Zika virus (ZIKV), a mosquito-borne flavivirus, causes severe congenital eye disease. However, the molecular mechanisms underlying retinal pathologies are largely unknown in human modeling. This dissertation explores the mechanisms of viral pathogenesis in the retina using stem cell-derived retinal organoids (ROs) as a model for Zika virus (ZIKV) and other retinal-targeting herpes simplex virus 1 (HSV1) infections. Utilizing immature ROs, we elucidate specific impacts of early trimester ZIKV infections on retinal progenitor and ganglion cells, demonstrating significant disruptions to organoid growth and health. Our findings underscore the critical role of the AXL receptor in mediating retinal ZIKV infection, suggesting its potential as a therapeutic target.
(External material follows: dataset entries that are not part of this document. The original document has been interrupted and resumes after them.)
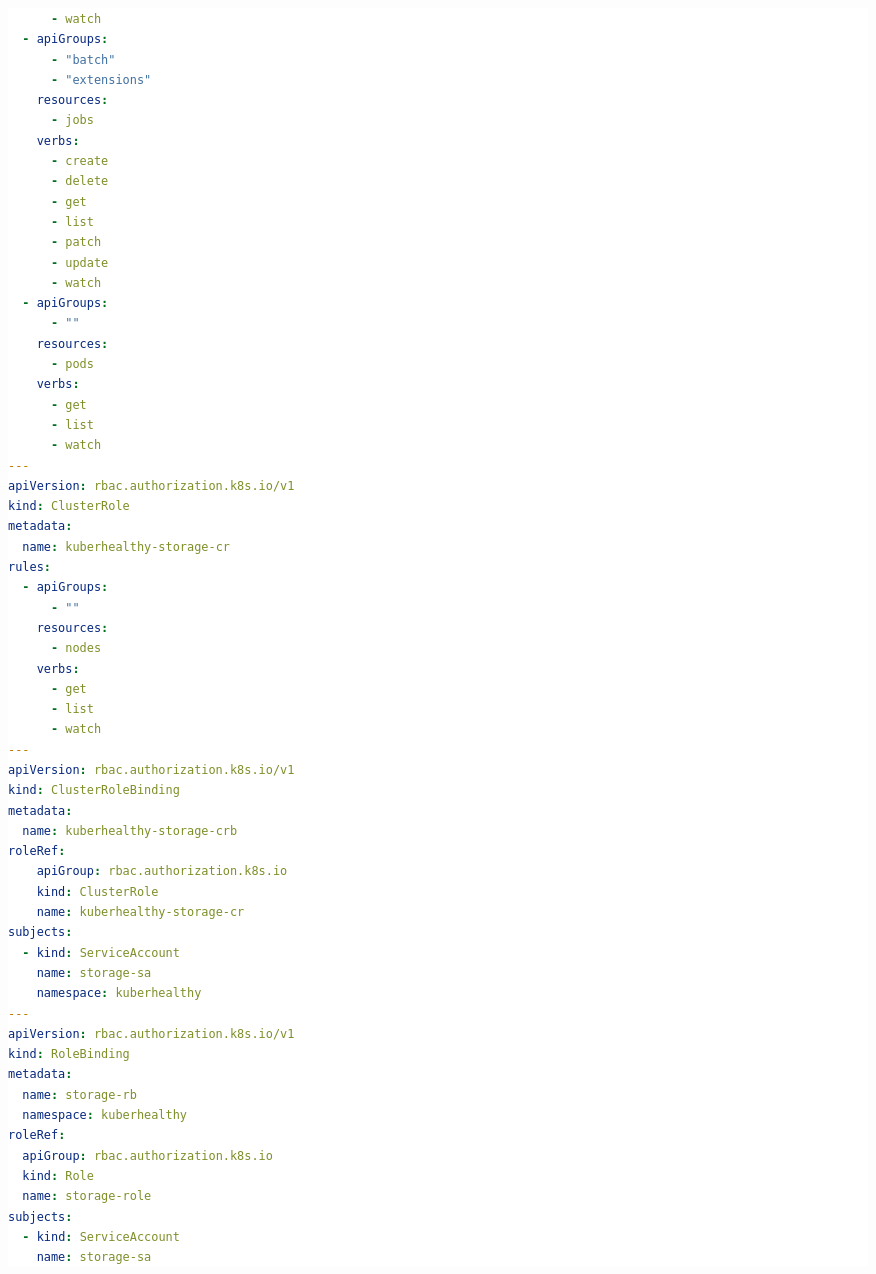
 ```yaml
      - watch
  - apiGroups:
      - "batch"
      - "extensions"
    resources:
      - jobs
    verbs:
      - create
      - delete
      - get
      - list
      - patch
      - update
      - watch
  - apiGroups:
      - ""
    resources:
      - pods
    verbs:
      - get
      - list
      - watch
---
apiVersion: rbac.authorization.k8s.io/v1
kind: ClusterRole
metadata:
  name: kuberhealthy-storage-cr
rules:
  - apiGroups:
      - ""
    resources:
      - nodes
    verbs:
      - get
      - list
      - watch
---
apiVersion: rbac.authorization.k8s.io/v1
kind: ClusterRoleBinding
metadata:
  name: kuberhealthy-storage-crb
roleRef:
    apiGroup: rbac.authorization.k8s.io
    kind: ClusterRole
    name: kuberhealthy-storage-cr
subjects:
  - kind: ServiceAccount
    name: storage-sa
    namespace: kuberhealthy
---
apiVersion: rbac.authorization.k8s.io/v1
kind: RoleBinding
metadata:
  name: storage-rb
  namespace: kuberhealthy
roleRef:
  apiGroup: rbac.authorization.k8s.io
  kind: Role
  name: storage-role
subjects:
  - kind: ServiceAccount
    name: storage-sa

```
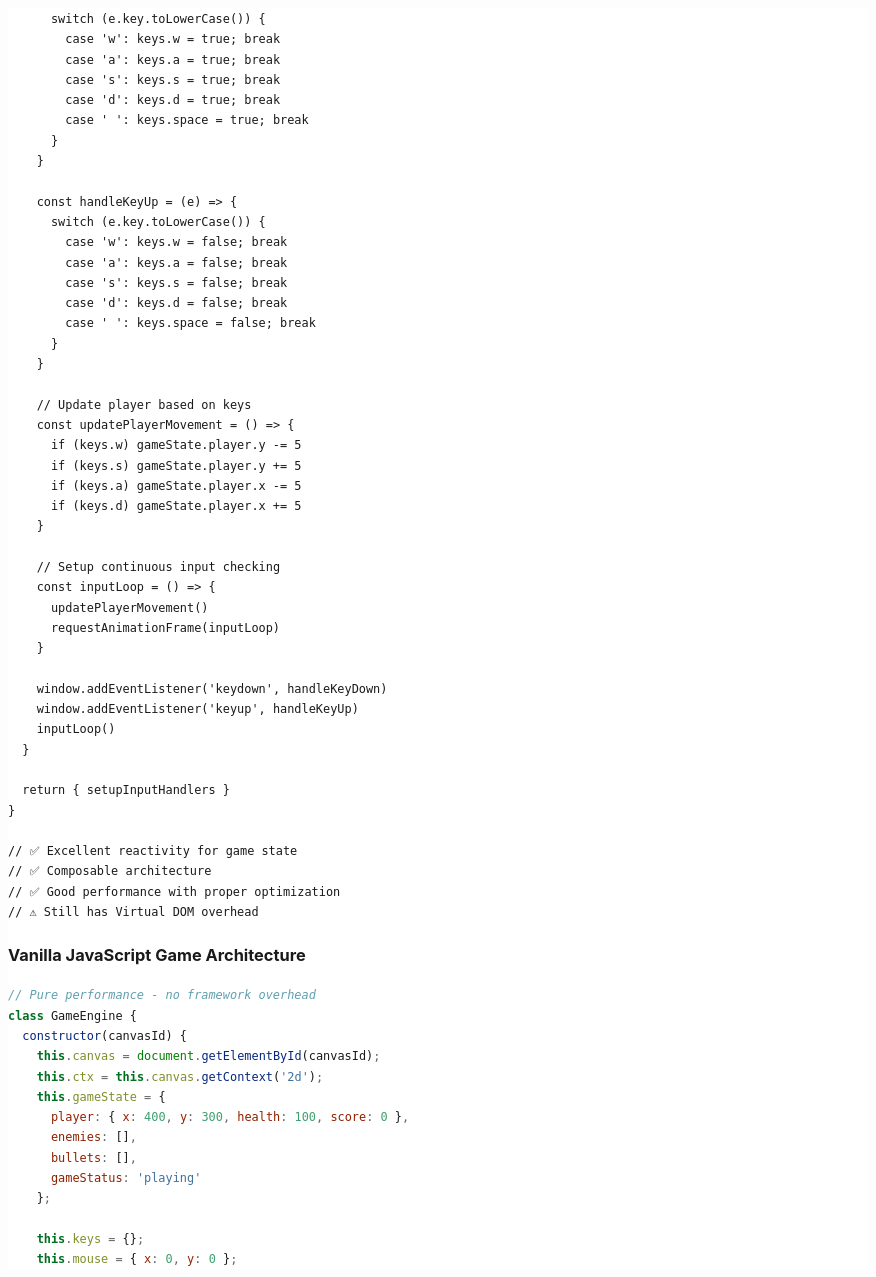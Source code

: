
 ```vue
      switch (e.key.toLowerCase()) {
        case 'w': keys.w = true; break
        case 'a': keys.a = true; break
        case 's': keys.s = true; break
        case 'd': keys.d = true; break
        case ' ': keys.space = true; break
      }
    }
    
    const handleKeyUp = (e) => {
      switch (e.key.toLowerCase()) {
        case 'w': keys.w = false; break
        case 'a': keys.a = false; break
        case 's': keys.s = false; break
        case 'd': keys.d = false; break
        case ' ': keys.space = false; break
      }
    }
    
    // Update player based on keys
    const updatePlayerMovement = () => {
      if (keys.w) gameState.player.y -= 5
      if (keys.s) gameState.player.y += 5
      if (keys.a) gameState.player.x -= 5
      if (keys.d) gameState.player.x += 5
    }
    
    // Setup continuous input checking
    const inputLoop = () => {
      updatePlayerMovement()
      requestAnimationFrame(inputLoop)
    }
    
    window.addEventListener('keydown', handleKeyDown)
    window.addEventListener('keyup', handleKeyUp)
    inputLoop()
  }
  
  return { setupInputHandlers }
}

// ✅ Excellent reactivity for game state
// ✅ Composable architecture
// ✅ Good performance with proper optimization
// ⚠️ Still has Virtual DOM overhead
```

### Vanilla JavaScript Game Architecture
```javascript
// Pure performance - no framework overhead
class GameEngine {
  constructor(canvasId) {
    this.canvas = document.getElementById(canvasId);
    this.ctx = this.canvas.getContext('2d');
    this.gameState = {
      player: { x: 400, y: 300, health: 100, score: 0 },
      enemies: [],
      bullets: [],
      gameStatus: 'playing'
    };
    
    this.keys = {};
    this.mouse = { x: 0, y: 0 };
```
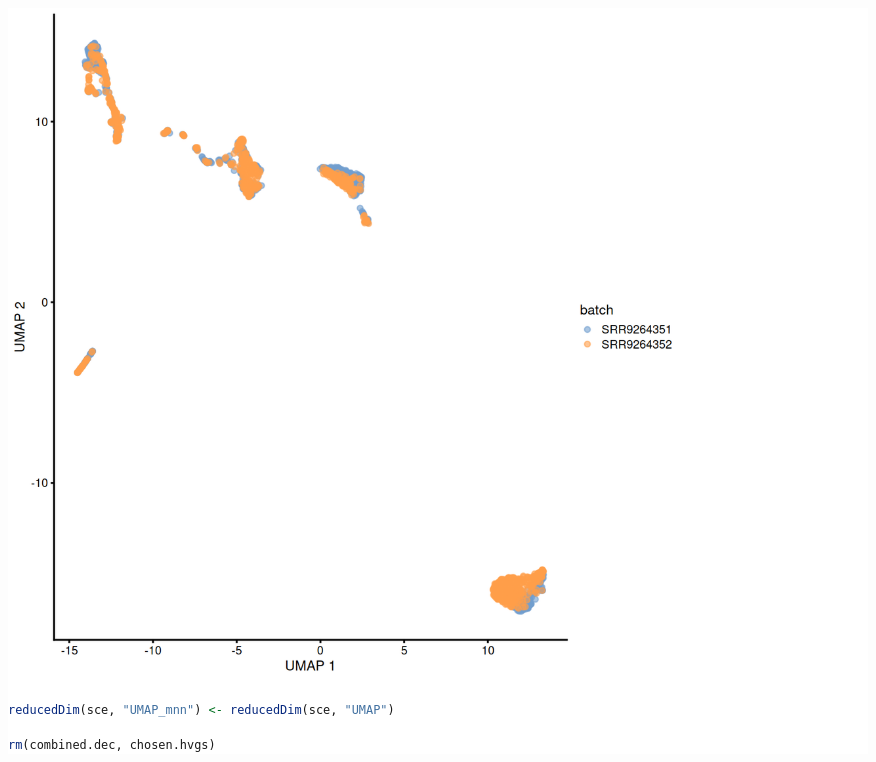 <img src="batch_GSM3872442_files/figure-html/mnnCor_umap_batch_GSM3872442-1.png" width="672" />

```r
reducedDim(sce, "UMAP_mnn") <- reducedDim(sce, "UMAP")
```


```r
rm(combined.dec, chosen.hvgs)
```
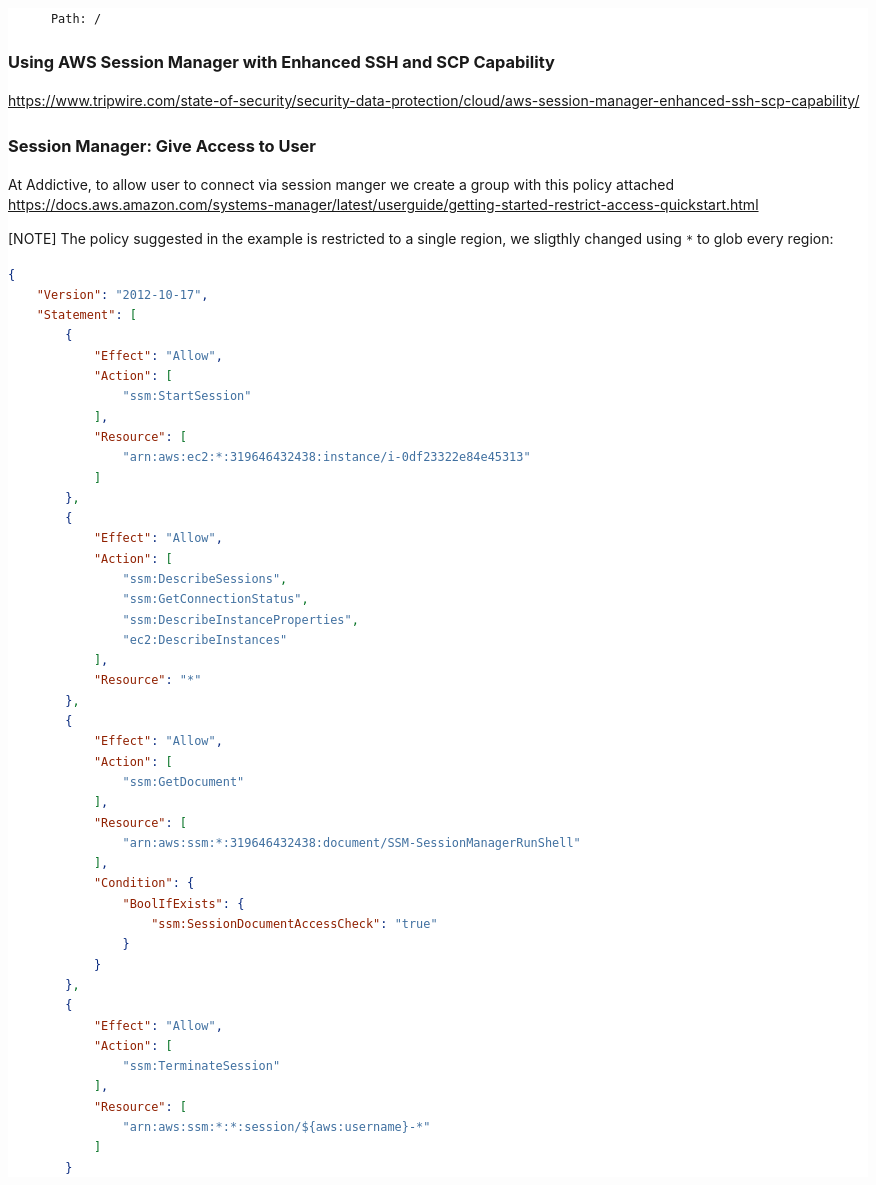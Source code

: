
 ```
      Path: /
```
### Using AWS Session Manager with Enhanced SSH and SCP Capability

https://www.tripwire.com/state-of-security/security-data-protection/cloud/aws-session-manager-enhanced-ssh-scp-capability/

### Session Manager: Give Access to User

At Addictive, to allow user to connect via session manger we create a group with this policy attached
https://docs.aws.amazon.com/systems-manager/latest/userguide/getting-started-restrict-access-quickstart.html

[NOTE] The policy suggested in the example is restricted to a single region, we sligthly changed using `*` to glob every region:

```json
{
    "Version": "2012-10-17",
    "Statement": [
        {
            "Effect": "Allow",
            "Action": [
                "ssm:StartSession"
            ],
            "Resource": [
                "arn:aws:ec2:*:319646432438:instance/i-0df23322e84e45313"
            ]
        },
        {
            "Effect": "Allow",
            "Action": [
                "ssm:DescribeSessions",
                "ssm:GetConnectionStatus",
                "ssm:DescribeInstanceProperties",
                "ec2:DescribeInstances"
            ],
            "Resource": "*"
        },
        {
            "Effect": "Allow",
            "Action": [
                "ssm:GetDocument"
            ],
            "Resource": [
                "arn:aws:ssm:*:319646432438:document/SSM-SessionManagerRunShell"
            ],
            "Condition": {
                "BoolIfExists": {
                    "ssm:SessionDocumentAccessCheck": "true"
                }
            }
        },
        {
            "Effect": "Allow",
            "Action": [
                "ssm:TerminateSession"
            ],
            "Resource": [
                "arn:aws:ssm:*:*:session/${aws:username}-*"
            ]
        }
```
Conversely, modeling with mature ROs reveals the rapid and destructive pathogenesis of HSV1, highlighting the vulnerability of photoreceptor and Müller glial cells to adult retinal necrotizing infections.Further, through single-cell RNA sequencing (scRNA-seq), we reveal distinct cellular responses to ZIKV and HSV1, including unique gene expression patterns associated with cellular stress responses and interferon signaling. Specifically, our work details the modulation of the unfolded protein response (UPR) by ZIKV infection and identifies key pharmacological targets for inhibiting viral replication and enhancing cell viability. Additionally, we demonstrate the potent antiviral effects of interferon-alpha and beta in ZIKV-infected ROs, emphasizing the importance of bystander immune stimulation. Our findings provide a nuanced understanding of retinal viral infections, offering novel insights into the highly complex cellular and molecular underpinnings of ZIKV pathogenesis in the retina and underscoring the value of retinal organoids as a model system for studying infectious diseases.